◆ Work item ◆
Note each line in the data below that holds "ReturnType", and copy it.

• • •

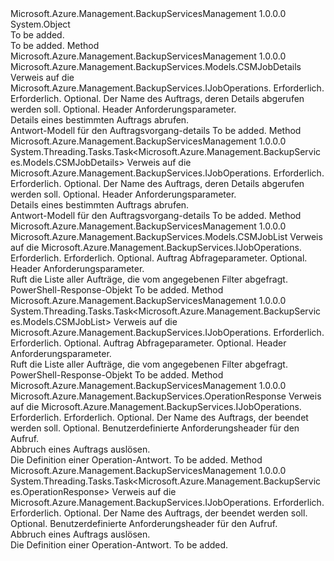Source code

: <Type Name="JobOperationsExtensions" FullName="Microsoft.Azure.Management.BackupServices.JobOperationsExtensions">
  <TypeSignature Language="C#" Value="public static class JobOperationsExtensions" />
  <TypeSignature Language="ILAsm" Value=".class public auto ansi abstract sealed beforefieldinit JobOperationsExtensions extends System.Object" />
  <TypeSignature Language="DocId" Value="T:Microsoft.Azure.Management.BackupServices.JobOperationsExtensions" />
  <TypeSignature Language="VB.NET" Value="Public Module JobOperationsExtensions" />
  <TypeSignature Language="F#" Value="type JobOperationsExtensions = class" />
  <AssemblyInfo>
    <AssemblyName>Microsoft.Azure.Management.BackupServicesManagement</AssemblyName>
    <AssemblyVersion>1.0.0.0</AssemblyVersion>
  </AssemblyInfo>
  <Base>
    <BaseTypeName>System.Object</BaseTypeName>
  </Base>
  <Interfaces />
  <Docs>
    <summary>To be added.</summary>
    <remarks>To be added.</remarks>
  </Docs>
  <Members>
    <Member MemberName="Get">
      <MemberSignature Language="C#" Value="public static Microsoft.Azure.Management.BackupServices.Models.CSMJobDetails Get (this Microsoft.Azure.Management.BackupServices.IJobOperations operations, string resourceGroupName, string resourceName, string name, Microsoft.Azure.Management.BackupServices.Models.CustomRequestHeaders customRequestHeaders);" />
      <MemberSignature Language="ILAsm" Value=".method public static hidebysig class Microsoft.Azure.Management.BackupServices.Models.CSMJobDetails Get(class Microsoft.Azure.Management.BackupServices.IJobOperations operations, string resourceGroupName, string resourceName, string name, class Microsoft.Azure.Management.BackupServices.Models.CustomRequestHeaders customRequestHeaders) cil managed" />
      <MemberSignature Language="DocId" Value="M:Microsoft.Azure.Management.BackupServices.JobOperationsExtensions.Get(Microsoft.Azure.Management.BackupServices.IJobOperations,System.String,System.String,System.String,Microsoft.Azure.Management.BackupServices.Models.CustomRequestHeaders)" />
      <MemberSignature Language="F#" Value="static member Get : Microsoft.Azure.Management.BackupServices.IJobOperations * string * string * string * Microsoft.Azure.Management.BackupServices.Models.CustomRequestHeaders -&gt; Microsoft.Azure.Management.BackupServices.Models.CSMJobDetails" Usage="Microsoft.Azure.Management.BackupServices.JobOperationsExtensions.Get (operations, resourceGroupName, resourceName, name, customRequestHeaders)" />
      <MemberType>Method</MemberType>
      <AssemblyInfo>
        <AssemblyName>Microsoft.Azure.Management.BackupServicesManagement</AssemblyName>
        <AssemblyVersion>1.0.0.0</AssemblyVersion>
      </AssemblyInfo>
      <ReturnValue>
        <ReturnType>Microsoft.Azure.Management.BackupServices.Models.CSMJobDetails</ReturnType>
      </ReturnValue>
      <Parameters>
        <Parameter Name="operations" Type="Microsoft.Azure.Management.BackupServices.IJobOperations" RefType="this" />
        <Parameter Name="resourceGroupName" Type="System.String" />
        <Parameter Name="resourceName" Type="System.String" />
        <Parameter Name="name" Type="System.String" />
        <Parameter Name="customRequestHeaders" Type="Microsoft.Azure.Management.BackupServices.Models.CustomRequestHeaders" />
      </Parameters>
      <Docs>
        <param name="operations">
            Verweis auf die Microsoft.Azure.Management.BackupServices.IJobOperations.
            </param>
        <param name="resourceGroupName">
            Erforderlich.
            </param>
        <param name="resourceName">
            Erforderlich.
            </param>
        <param name="name">
            Optional. Der Name des Auftrags, deren Details abgerufen werden soll.
            </param>
        <param name="customRequestHeaders">
            Optional. Header Anforderungsparameter.
            </param>
        <summary>
            Details eines bestimmten Auftrags abrufen.
            </summary>
        <returns>
            Antwort-Modell für den Auftragsvorgang-details
            </returns>
        <remarks>To be added.</remarks>
      </Docs>
    </Member>
    <Member MemberName="GetAsync">
      <MemberSignature Language="C#" Value="public static System.Threading.Tasks.Task&lt;Microsoft.Azure.Management.BackupServices.Models.CSMJobDetails&gt; GetAsync (this Microsoft.Azure.Management.BackupServices.IJobOperations operations, string resourceGroupName, string resourceName, string name, Microsoft.Azure.Management.BackupServices.Models.CustomRequestHeaders customRequestHeaders);" />
      <MemberSignature Language="ILAsm" Value=".method public static hidebysig class System.Threading.Tasks.Task`1&lt;class Microsoft.Azure.Management.BackupServices.Models.CSMJobDetails&gt; GetAsync(class Microsoft.Azure.Management.BackupServices.IJobOperations operations, string resourceGroupName, string resourceName, string name, class Microsoft.Azure.Management.BackupServices.Models.CustomRequestHeaders customRequestHeaders) cil managed" />
      <MemberSignature Language="DocId" Value="M:Microsoft.Azure.Management.BackupServices.JobOperationsExtensions.GetAsync(Microsoft.Azure.Management.BackupServices.IJobOperations,System.String,System.String,System.String,Microsoft.Azure.Management.BackupServices.Models.CustomRequestHeaders)" />
      <MemberSignature Language="F#" Value="static member GetAsync : Microsoft.Azure.Management.BackupServices.IJobOperations * string * string * string * Microsoft.Azure.Management.BackupServices.Models.CustomRequestHeaders -&gt; System.Threading.Tasks.Task&lt;Microsoft.Azure.Management.BackupServices.Models.CSMJobDetails&gt;" Usage="Microsoft.Azure.Management.BackupServices.JobOperationsExtensions.GetAsync (operations, resourceGroupName, resourceName, name, customRequestHeaders)" />
      <MemberType>Method</MemberType>
      <AssemblyInfo>
        <AssemblyName>Microsoft.Azure.Management.BackupServicesManagement</AssemblyName>
        <AssemblyVersion>1.0.0.0</AssemblyVersion>
      </AssemblyInfo>
      <ReturnValue>
        <ReturnType>System.Threading.Tasks.Task&lt;Microsoft.Azure.Management.BackupServices.Models.CSMJobDetails&gt;</ReturnType>
      </ReturnValue>
      <Parameters>
        <Parameter Name="operations" Type="Microsoft.Azure.Management.BackupServices.IJobOperations" RefType="this" />
        <Parameter Name="resourceGroupName" Type="System.String" />
        <Parameter Name="resourceName" Type="System.String" />
        <Parameter Name="name" Type="System.String" />
        <Parameter Name="customRequestHeaders" Type="Microsoft.Azure.Management.BackupServices.Models.CustomRequestHeaders" />
      </Parameters>
      <Docs>
        <param name="operations">
            Verweis auf die Microsoft.Azure.Management.BackupServices.IJobOperations.
            </param>
        <param name="resourceGroupName">
            Erforderlich.
            </param>
        <param name="resourceName">
            Erforderlich.
            </param>
        <param name="name">
            Optional. Der Name des Auftrags, deren Details abgerufen werden soll.
            </param>
        <param name="customRequestHeaders">
            Optional. Header Anforderungsparameter.
            </param>
        <summary>
            Details eines bestimmten Auftrags abrufen.
            </summary>
        <returns>
            Antwort-Modell für den Auftragsvorgang-details
            </returns>
        <remarks>To be added.</remarks>
      </Docs>
    </Member>
    <Member MemberName="List">
      <MemberSignature Language="C#" Value="public static Microsoft.Azure.Management.BackupServices.Models.CSMJobList List (this Microsoft.Azure.Management.BackupServices.IJobOperations operations, string resourceGroupName, string resourceName, Microsoft.Azure.Management.BackupServices.Models.CSMJobQueryObject parameters, Microsoft.Azure.Management.BackupServices.Models.CustomRequestHeaders customRequestHeaders);" />
      <MemberSignature Language="ILAsm" Value=".method public static hidebysig class Microsoft.Azure.Management.BackupServices.Models.CSMJobList List(class Microsoft.Azure.Management.BackupServices.IJobOperations operations, string resourceGroupName, string resourceName, class Microsoft.Azure.Management.BackupServices.Models.CSMJobQueryObject parameters, class Microsoft.Azure.Management.BackupServices.Models.CustomRequestHeaders customRequestHeaders) cil managed" />
      <MemberSignature Language="DocId" Value="M:Microsoft.Azure.Management.BackupServices.JobOperationsExtensions.List(Microsoft.Azure.Management.BackupServices.IJobOperations,System.String,System.String,Microsoft.Azure.Management.BackupServices.Models.CSMJobQueryObject,Microsoft.Azure.Management.BackupServices.Models.CustomRequestHeaders)" />
      <MemberSignature Language="F#" Value="static member List : Microsoft.Azure.Management.BackupServices.IJobOperations * string * string * Microsoft.Azure.Management.BackupServices.Models.CSMJobQueryObject * Microsoft.Azure.Management.BackupServices.Models.CustomRequestHeaders -&gt; Microsoft.Azure.Management.BackupServices.Models.CSMJobList" Usage="Microsoft.Azure.Management.BackupServices.JobOperationsExtensions.List (operations, resourceGroupName, resourceName, parameters, customRequestHeaders)" />
      <MemberType>Method</MemberType>
      <AssemblyInfo>
        <AssemblyName>Microsoft.Azure.Management.BackupServicesManagement</AssemblyName>
        <AssemblyVersion>1.0.0.0</AssemblyVersion>
      </AssemblyInfo>
      <ReturnValue>
        <ReturnType>Microsoft.Azure.Management.BackupServices.Models.CSMJobList</ReturnType>
      </ReturnValue>
      <Parameters>
        <Parameter Name="operations" Type="Microsoft.Azure.Management.BackupServices.IJobOperations" RefType="this" />
        <Parameter Name="resourceGroupName" Type="System.String" />
        <Parameter Name="resourceName" Type="System.String" />
        <Parameter Name="parameters" Type="Microsoft.Azure.Management.BackupServices.Models.CSMJobQueryObject" />
        <Parameter Name="customRequestHeaders" Type="Microsoft.Azure.Management.BackupServices.Models.CustomRequestHeaders" />
      </Parameters>
      <Docs>
        <param name="operations">
            Verweis auf die Microsoft.Azure.Management.BackupServices.IJobOperations.
            </param>
        <param name="resourceGroupName">
            Erforderlich.
            </param>
        <param name="resourceName">
            Erforderlich.
            </param>
        <param name="parameters">
            Optional. Auftrag Abfrageparameter.
            </param>
        <param name="customRequestHeaders">
            Optional. Header Anforderungsparameter.
            </param>
        <summary>
            Ruft die Liste aller Aufträge, die vom angegebenen Filter abgefragt.
            </summary>
        <returns>
            PowerShell-Response-Objekt
            </returns>
        <remarks>To be added.</remarks>
      </Docs>
    </Member>
    <Member MemberName="ListAsync">
      <MemberSignature Language="C#" Value="public static System.Threading.Tasks.Task&lt;Microsoft.Azure.Management.BackupServices.Models.CSMJobList&gt; ListAsync (this Microsoft.Azure.Management.BackupServices.IJobOperations operations, string resourceGroupName, string resourceName, Microsoft.Azure.Management.BackupServices.Models.CSMJobQueryObject parameters, Microsoft.Azure.Management.BackupServices.Models.CustomRequestHeaders customRequestHeaders);" />
      <MemberSignature Language="ILAsm" Value=".method public static hidebysig class System.Threading.Tasks.Task`1&lt;class Microsoft.Azure.Management.BackupServices.Models.CSMJobList&gt; ListAsync(class Microsoft.Azure.Management.BackupServices.IJobOperations operations, string resourceGroupName, string resourceName, class Microsoft.Azure.Management.BackupServices.Models.CSMJobQueryObject parameters, class Microsoft.Azure.Management.BackupServices.Models.CustomRequestHeaders customRequestHeaders) cil managed" />
      <MemberSignature Language="DocId" Value="M:Microsoft.Azure.Management.BackupServices.JobOperationsExtensions.ListAsync(Microsoft.Azure.Management.BackupServices.IJobOperations,System.String,System.String,Microsoft.Azure.Management.BackupServices.Models.CSMJobQueryObject,Microsoft.Azure.Management.BackupServices.Models.CustomRequestHeaders)" />
      <MemberSignature Language="F#" Value="static member ListAsync : Microsoft.Azure.Management.BackupServices.IJobOperations * string * string * Microsoft.Azure.Management.BackupServices.Models.CSMJobQueryObject * Microsoft.Azure.Management.BackupServices.Models.CustomRequestHeaders -&gt; System.Threading.Tasks.Task&lt;Microsoft.Azure.Management.BackupServices.Models.CSMJobList&gt;" Usage="Microsoft.Azure.Management.BackupServices.JobOperationsExtensions.ListAsync (operations, resourceGroupName, resourceName, parameters, customRequestHeaders)" />
      <MemberType>Method</MemberType>
      <AssemblyInfo>
        <AssemblyName>Microsoft.Azure.Management.BackupServicesManagement</AssemblyName>
        <AssemblyVersion>1.0.0.0</AssemblyVersion>
      </AssemblyInfo>
      <ReturnValue>
        <ReturnType>System.Threading.Tasks.Task&lt;Microsoft.Azure.Management.BackupServices.Models.CSMJobList&gt;</ReturnType>
      </ReturnValue>
      <Parameters>
        <Parameter Name="operations" Type="Microsoft.Azure.Management.BackupServices.IJobOperations" RefType="this" />
        <Parameter Name="resourceGroupName" Type="System.String" />
        <Parameter Name="resourceName" Type="System.String" />
        <Parameter Name="parameters" Type="Microsoft.Azure.Management.BackupServices.Models.CSMJobQueryObject" />
        <Parameter Name="customRequestHeaders" Type="Microsoft.Azure.Management.BackupServices.Models.CustomRequestHeaders" />
      </Parameters>
      <Docs>
        <param name="operations">
            Verweis auf die Microsoft.Azure.Management.BackupServices.IJobOperations.
            </param>
        <param name="resourceGroupName">
            Erforderlich.
            </param>
        <param name="resourceName">
            Erforderlich.
            </param>
        <param name="parameters">
            Optional. Auftrag Abfrageparameter.
            </param>
        <param name="customRequestHeaders">
            Optional. Header Anforderungsparameter.
            </param>
        <summary>
            Ruft die Liste aller Aufträge, die vom angegebenen Filter abgefragt.
            </summary>
        <returns>
            PowerShell-Response-Objekt
            </returns>
        <remarks>To be added.</remarks>
      </Docs>
    </Member>
    <Member MemberName="Stop">
      <MemberSignature Language="C#" Value="public static Microsoft.Azure.Management.BackupServices.OperationResponse Stop (this Microsoft.Azure.Management.BackupServices.IJobOperations operations, string resourceGroupName, string resourceName, string name, Microsoft.Azure.Management.BackupServices.Models.CustomRequestHeaders customRequestHeaders);" />
      <MemberSignature Language="ILAsm" Value=".method public static hidebysig class Microsoft.Azure.Management.BackupServices.OperationResponse Stop(class Microsoft.Azure.Management.BackupServices.IJobOperations operations, string resourceGroupName, string resourceName, string name, class Microsoft.Azure.Management.BackupServices.Models.CustomRequestHeaders customRequestHeaders) cil managed" />
      <MemberSignature Language="DocId" Value="M:Microsoft.Azure.Management.BackupServices.JobOperationsExtensions.Stop(Microsoft.Azure.Management.BackupServices.IJobOperations,System.String,System.String,System.String,Microsoft.Azure.Management.BackupServices.Models.CustomRequestHeaders)" />
      <MemberSignature Language="F#" Value="static member Stop : Microsoft.Azure.Management.BackupServices.IJobOperations * string * string * string * Microsoft.Azure.Management.BackupServices.Models.CustomRequestHeaders -&gt; Microsoft.Azure.Management.BackupServices.OperationResponse" Usage="Microsoft.Azure.Management.BackupServices.JobOperationsExtensions.Stop (operations, resourceGroupName, resourceName, name, customRequestHeaders)" />
      <MemberType>Method</MemberType>
      <AssemblyInfo>
        <AssemblyName>Microsoft.Azure.Management.BackupServicesManagement</AssemblyName>
        <AssemblyVersion>1.0.0.0</AssemblyVersion>
      </AssemblyInfo>
      <ReturnValue>
        <ReturnType>Microsoft.Azure.Management.BackupServices.OperationResponse</ReturnType>
      </ReturnValue>
      <Parameters>
        <Parameter Name="operations" Type="Microsoft.Azure.Management.BackupServices.IJobOperations" RefType="this" />
        <Parameter Name="resourceGroupName" Type="System.String" />
        <Parameter Name="resourceName" Type="System.String" />
        <Parameter Name="name" Type="System.String" />
        <Parameter Name="customRequestHeaders" Type="Microsoft.Azure.Management.BackupServices.Models.CustomRequestHeaders" />
      </Parameters>
      <Docs>
        <param name="operations">
            Verweis auf die Microsoft.Azure.Management.BackupServices.IJobOperations.
            </param>
        <param name="resourceGroupName">
            Erforderlich.
            </param>
        <param name="resourceName">
            Erforderlich.
            </param>
        <param name="name">
            Optional. Der Name des Auftrags, der beendet werden soll.
            </param>
        <param name="customRequestHeaders">
            Optional. Benutzerdefinierte Anforderungsheader für den Aufruf.
            </param>
        <summary>
            Abbruch eines Auftrags auslösen.
            </summary>
        <returns>
            Die Definition einer Operation-Antwort.
            </returns>
        <remarks>To be added.</remarks>
      </Docs>
    </Member>
    <Member MemberName="StopAsync">
      <MemberSignature Language="C#" Value="public static System.Threading.Tasks.Task&lt;Microsoft.Azure.Management.BackupServices.OperationResponse&gt; StopAsync (this Microsoft.Azure.Management.BackupServices.IJobOperations operations, string resourceGroupName, string resourceName, string name, Microsoft.Azure.Management.BackupServices.Models.CustomRequestHeaders customRequestHeaders);" />
      <MemberSignature Language="ILAsm" Value=".method public static hidebysig class System.Threading.Tasks.Task`1&lt;class Microsoft.Azure.Management.BackupServices.OperationResponse&gt; StopAsync(class Microsoft.Azure.Management.BackupServices.IJobOperations operations, string resourceGroupName, string resourceName, string name, class Microsoft.Azure.Management.BackupServices.Models.CustomRequestHeaders customRequestHeaders) cil managed" />
      <MemberSignature Language="DocId" Value="M:Microsoft.Azure.Management.BackupServices.JobOperationsExtensions.StopAsync(Microsoft.Azure.Management.BackupServices.IJobOperations,System.String,System.String,System.String,Microsoft.Azure.Management.BackupServices.Models.CustomRequestHeaders)" />
      <MemberSignature Language="F#" Value="static member StopAsync : Microsoft.Azure.Management.BackupServices.IJobOperations * string * string * string * Microsoft.Azure.Management.BackupServices.Models.CustomRequestHeaders -&gt; System.Threading.Tasks.Task&lt;Microsoft.Azure.Management.BackupServices.OperationResponse&gt;" Usage="Microsoft.Azure.Management.BackupServices.JobOperationsExtensions.StopAsync (operations, resourceGroupName, resourceName, name, customRequestHeaders)" />
      <MemberType>Method</MemberType>
      <AssemblyInfo>
        <AssemblyName>Microsoft.Azure.Management.BackupServicesManagement</AssemblyName>
        <AssemblyVersion>1.0.0.0</AssemblyVersion>
      </AssemblyInfo>
      <ReturnValue>
        <ReturnType>System.Threading.Tasks.Task&lt;Microsoft.Azure.Management.BackupServices.OperationResponse&gt;</ReturnType>
      </ReturnValue>
      <Parameters>
        <Parameter Name="operations" Type="Microsoft.Azure.Management.BackupServices.IJobOperations" RefType="this" />
        <Parameter Name="resourceGroupName" Type="System.String" />
        <Parameter Name="resourceName" Type="System.String" />
        <Parameter Name="name" Type="System.String" />
        <Parameter Name="customRequestHeaders" Type="Microsoft.Azure.Management.BackupServices.Models.CustomRequestHeaders" />
      </Parameters>
      <Docs>
        <param name="operations">
            Verweis auf die Microsoft.Azure.Management.BackupServices.IJobOperations.
            </param>
        <param name="resourceGroupName">
            Erforderlich.
            </param>
        <param name="resourceName">
            Erforderlich.
            </param>
        <param name="name">
            Optional. Der Name des Auftrags, der beendet werden soll.
            </param>
        <param name="customRequestHeaders">
            Optional. Benutzerdefinierte Anforderungsheader für den Aufruf.
            </param>
        <summary>
            Abbruch eines Auftrags auslösen.
            </summary>
        <returns>
            Die Definition einer Operation-Antwort.
            </returns>
        <remarks>To be added.</remarks>
      </Docs>
    </Member>
  </Members>
</Type>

• • •

◆ Problem solution ◆
        <ReturnType>Microsoft.Azure.Management.BackupServices.Models.CSMJobDetails</ReturnType>
        <ReturnType>System.Threading.Tasks.Task&lt;Microsoft.Azure.Management.BackupServices.Models.CSMJobDetails&gt;</ReturnType>
        <ReturnType>Microsoft.Azure.Management.BackupServices.Models.CSMJobList</ReturnType>
        <ReturnType>System.Threading.Tasks.Task&lt;Microsoft.Azure.Management.BackupServices.Models.CSMJobList&gt;</ReturnType>
        <ReturnType>Microsoft.Azure.Management.BackupServices.OperationResponse</ReturnType>
        <ReturnType>System.Threading.Tasks.Task&lt;Microsoft.Azure.Management.BackupServices.OperationResponse&gt;</ReturnType>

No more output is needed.